Data listing START

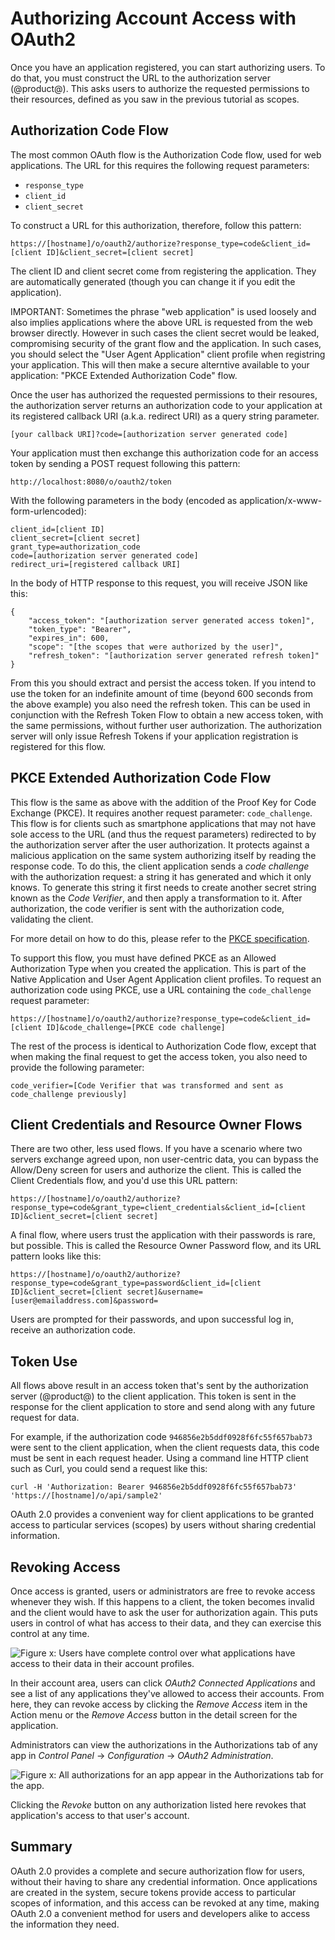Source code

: # Authorizing Account Access with OAuth2

Once you have an application registered, you can start authorizing users. To do
that, you must construct the URL to the authorization server (@product@). This
asks users to authorize the requested permissions to their resources, defined as
you saw in the previous tutorial as scopes. 

## Authorization Code Flow

The most common OAuth flow is the Authorization Code flow, used for web
applications. The URL for this requires the following request parameters: 

- `response_type` 
- `client_id` 
- `client_secret`

To construct a URL for this authorization, therefore, follow this pattern: 

    https://[hostname]/o/oauth2/authorize?response_type=code&client_id=[client ID]&client_secret=[client secret]

The client ID and client secret come from registering the application. They are automatically
generated (though you can change it if you edit the application). 

IMPORTANT: Sometimes the phrase "web application" is used loosely and also 
implies applications where the above URL is requested from the web browser 
directly. However in such cases the client secret would be leaked, compromising 
security of the grant flow and the application. In such cases, you should select 
the "User Agent Application" client profile when registring your application. 
This will then make a secure alterntive available to your application: "PKCE 
Extended Authorization Code" flow.

Once the user has authorized the requested permissions to their resoures, the 
authorization server returns an authorization code to your application at its 
registered callback URI (a.k.a. redirect URI) as a query string parameter. 

	[your callback URI]?code=[authorization server generated code]

Your application must then exchange this authorization code for an access token
by sending a POST request following this pattern:

	http://localhost:8080/o/oauth2/token

With the following parameters in the body (encoded as 
application/x-www-form-urlencoded):

	client_id=[client ID]
	client_secret=[client secret]
	grant_type=authorization_code
	code=[authorization server generated code]
	redirect_uri=[registered callback URI]

In the body of HTTP response to this request, you will receive JSON like this:

	{
		"access_token": "[authorization server generated access token]",
		"token_type": "Bearer",
		"expires_in": 600,
		"scope": "[the scopes that were authorized by the user]",
		"refresh_token": "[authorization server generated refresh token]"
	}

From this you should extract and persist the access token. If you intend to use 
the token for an indefinite amount of time (beyond 600 seconds from the above 
example) you also need the refresh token. This can be used in conjunction with 
the Refresh Token Flow to obtain a new access token, with the same permissions, 
without further user authorization.  The authorization server will only issue 
Refresh Tokens if your application registration is registered for this flow.

## PKCE Extended Authorization Code Flow

This flow is the same as above with the addition of the Proof Key for Code
Exchange (PKCE). It requires another request parameter: `code_challenge`. This
flow is for clients such as smartphone applications that may not have sole
access to the URL (and thus the request parameters) redirected to by the
authorization server after the user authorization. It protects against a 
malicious application on the same system authorizing itself by reading the 
response code. To do this, the client application sends a *code challenge* with 
the authorization request: a string it has generated and which it only knows. To
generate this string it first needs to create another secret string known as the 
*Code Verifier*, and then apply a transformation to it. After authorization, the 
code verifier is sent with the authorization code, validating the client. 

For more detail on how to do this, please refer to the 
[PKCE specification](https://tools.ietf.org/html/rfc7636).

To support this flow, you must have defined PKCE as an Allowed Authorization
Type when you created the application. This is part of the Native Application 
and User Agent Application client profiles. To request an authorization code 
using PKCE, use a URL containing the `code_challenge` request parameter: 

    https://[hostname]/o/oauth2/authorize?response_type=code&client_id=[client ID]&code_challenge=[PKCE code challenge]

The rest of the process is identical to Authorization Code flow, except that 
when making the final request to get the access token, you also need to provide 
the following parameter:

	code_verifier=[Code Verifier that was transformed and sent as code_challenge previously]

## Client Credentials and Resource Owner Flows

There are two other, less used flows. If you have a scenario where two servers
exchange agreed upon, non user-centric data, you can bypass the Allow/Deny
screen for users and authorize the client. This is called the Client Credentials
flow, and you'd use this URL pattern: 

    https://[hostname]/o/oauth2/authorize?response_type=code&grant_type=client_credentials&client_id=[client ID]&client_secret=[client secret]

A final flow, where users trust the application with their passwords is rare,
but possible. This is called the Resource Owner Password flow, and its URL
pattern looks like this: 

    https://[hostname]/o/oauth2/authorize?response_type=code&grant_type=password&client_id=[client ID]&client_secret=[client secret]&username=[user@emailaddress.com]&password=

Users are prompted for their passwords, and upon successful log in, receive an
authorization code. 

## Token Use

All flows above result in an access token that's sent by the authorization
server (@product@) to the client application. This token is sent in the response
for the client application to store and send along with any future request for
data. 

For example, if the authorization code `946856e2b5ddf0928f6fc55f657bab73` were
sent to the client application, when the client requests data, this code must be
sent in each request header. Using a command line HTTP client such as Curl, you
could send a request like this: 

    curl -H 'Authorization: Bearer 946856e2b5ddf0928f6fc55f657bab73' 'https://[hostname]/o/api/sample2'

OAuth 2.0 provides a convenient way for client applications to be granted access
to particular services (scopes) by users without sharing credential information. 

## Revoking Access

Once access is granted, users or administrators are free to revoke access
whenever they wish. If this happens to a client, the token becomes invalid and
the client would have to ask the user for authorization again. This puts users
in control of what has access to their data, and they can exercise this control
at any time. 

![Figure x: Users have complete control over what applications have access to their data in their account profiles.](../../images/oauth-user-apps.png)

In their account area, users can click *OAuth2 Connected Applications* and see
a list of any applications they've allowed to access their accounts. From here,
they can revoke access by clicking the *Remove Access* item in the Action menu
or the *Remove Access* button in the detail screen for the application. 

Administrators can view the authorizations in the Authorizations tab of any app
in *Control Panel* &rarr; *Configuration* &rarr; *OAuth2 Administration*. 

![Figure x: All authorizations for an app appear in the Authorizations tab for the app.](../../images/oauth-revoke-access.png)

Clicking the *Revoke* button on any authorization listed here revokes that
application's access to that user's account. 

## Summary

OAuth 2.0 provides a complete and secure authorization flow for users, without
their having to share any credential information. Once applications are created
in the system, secure tokens provide access to particular scopes of information,
and this access can be revoked at any time, making OAuth 2.0 a convenient method
for users and developers alike to access the information they need. 
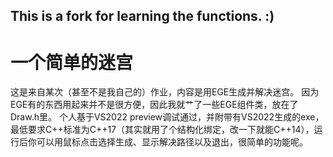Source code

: ## This is a fork for learning the functions. :)
# 一个简单的迷宫
这是来自某次（甚至不是我自己的）作业，内容是用EGE生成并解决迷宫。
因为EGE有的东西用起来并不是很方便，因此我就艹了一些EGE组件类，放在了Draw.h里。
个人基于VS2022 preview调试通过，并附带有VS2022生成的exe，最低要求C++标准为C++17（其实就用了个结构化绑定，改一下就能C++14），运行后你可以用鼠标点击选择生成、显示解决路径以及退出，很简单的功能呢。
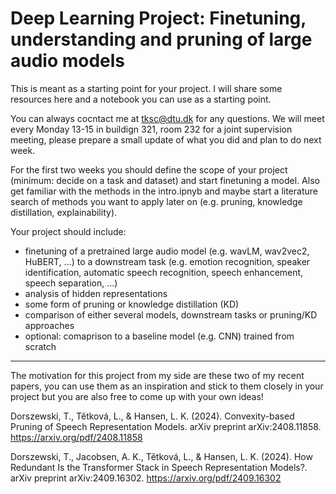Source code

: # Deep Learning Project: Finetuning, understanding and pruning of large audio models

This is meant as a starting point for your project. I will share some resources here and a notebook you can use as a starting point. 

You can always cocntact me at tksc@dtu.dk for any questions. We will meet every Monday 13-15 in buildign 321, room 232 for a joint supervision meeting, please prepare a small update of what you did and plan to do next week. 

For the first two weeks you should define the scope of your project (minimum: decide on a task and dataset) and start finetuning a model. Also get familiar with the methods in the intro.ipnyb and maybe start a literature search of methods you want to apply later on (e.g. pruning, knowledge distillation, explainability). 

Your project should include: 
- finetuning of a pretrained large audio model (e.g. wavLM, wav2vec2, HuBERT, ...) to a downstream task (e.g. emotion recognition, speaker identification, automatic speech recognition, speech enhancement, speech separation, ...)
- analysis of hidden representations
- some form of pruning or knowledge distillation (KD)
- comparison of either several models, downstream tasks or pruning/KD approaches 
- optional: comaprison to a baseline model (e.g. CNN) trained from scratch

---

The motivation for this project from my side are these two of my recent papers, you can use them as an inspiration and stick to them closely in your project but you are also free to come up with your own ideas!

Dorszewski, T., Tětková, L., & Hansen, L. K. (2024). Convexity-based Pruning of Speech Representation Models. arXiv preprint arXiv:2408.11858. https://arxiv.org/pdf/2408.11858 

Dorszewski, T., Jacobsen, A. K., Tětková, L., & Hansen, L. K. (2024). How Redundant Is the Transformer Stack in Speech Representation Models?. arXiv preprint arXiv:2409.16302. https://arxiv.org/pdf/2409.16302
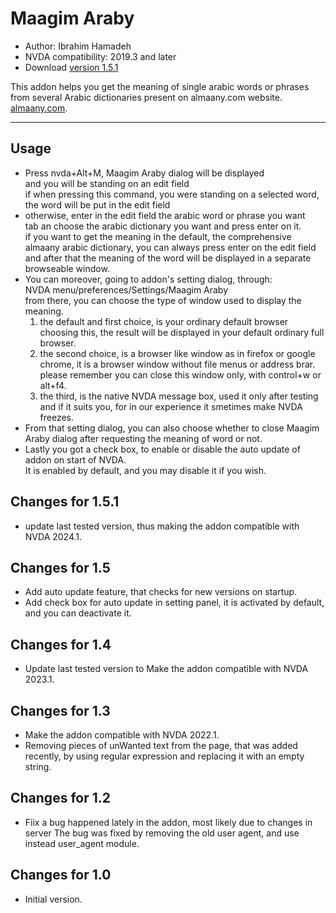 # Maagim Araby #

*	Author: Ibrahim Hamadeh
*	NVDA compatibility: 2019.3 and later
*	Download [version 1.5.1][1]

This addon helps you get the meaning of single arabic words or phrases  
from several Arabic dictionaries present on almaany.com website.  
[almaany.com](https://www.almaany.com/ar/dict/ar-ar/).  

***

## Usage

*	Press nvda+Alt+M, Maagim Araby dialog will be displayed  
and you will be standing on an edit field  
if when pressing this command, you were standing on a selected word, the word will be put in the edit field  
*	otherwise, enter in the edit field the arabic word or phrase you want  
tab an choose the arabic dictionary you want and press enter on it.  
if you want to get the meaning in the default, the comprehensive almaany arabic dictionary, you can always press enter on the edit field and after that the meaning of the word will be displayed in a separate browseable window.  
*	You can moreover, going to addon's setting dialog, through:  
NVDA menu/preferences/Settings/Maagim Araby  
from there, you can choose the type of window used to display the meaning.  
	1.	the default and first choice, is your ordinary default browser  
choosing this, the result will be displayed in your default ordinary full browser.  
	2.	the  second choice, is a browser like window as in firefox or google chrome, it is a browser window without file menus or address brar.  
please remember you can close this window only, with control+w or alt+f4.  
	3.	the third, is the native NVDA message box, used it only after testing and if it suits you, for in our experience it smetimes make NVDA freezes.  
*	From that setting dialog, you can also choose whether to close Maagim Araby dialog after requesting the meaning of word or not.  
*	Lastly you got a check box, to enable or disable the auto update of addon on start of NVDA.  
It is enabled by default, and you may disable it if you wish.
 
## Changes for 1.5.1 ##

*	update last tested version, thus making the addon compatible with NVDA 2024.1.

## Changes for 1.5 ##

*	Add auto update feature, that checks for new versions on startup.
*	Add check box for auto update in setting panel, it is activated by default, and you can deactivate it.

## Changes for 1.4 ##

*	Update last tested version to Make the addon compatible with NVDA 2023.1.

## Changes for 1.3 ##

*	Make the addon compatible with NVDA 2022.1.
*	Removing pieces of unWanted text from the page, that was added recently, by using regular expression and replacing it with an empty string.

## Changes for 1.2 ##

*	Fiix a bug happened lately in the addon, most likely due to changes in server
The bug was fixed by removing the old user agent, and use instead user_agent module.

## Changes for 1.0 ##

*	Initial version.

[1]: https://github.com/ibrahim-s/maagimAraby/releases/download/1.5.1/maagimAraby-1.5.1.nvda-addon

Data listing END

Assignment:
Scan the records above for the string "choose", then copy each line where it turns up.

Written response:
tab an choose the arabic dictionary you want and press enter on it.  
from there, you can choose the type of window used to display the meaning.  
*	From that setting dialog, you can also choose whether to close Maagim Araby dialog after requesting the meaning of word or not.  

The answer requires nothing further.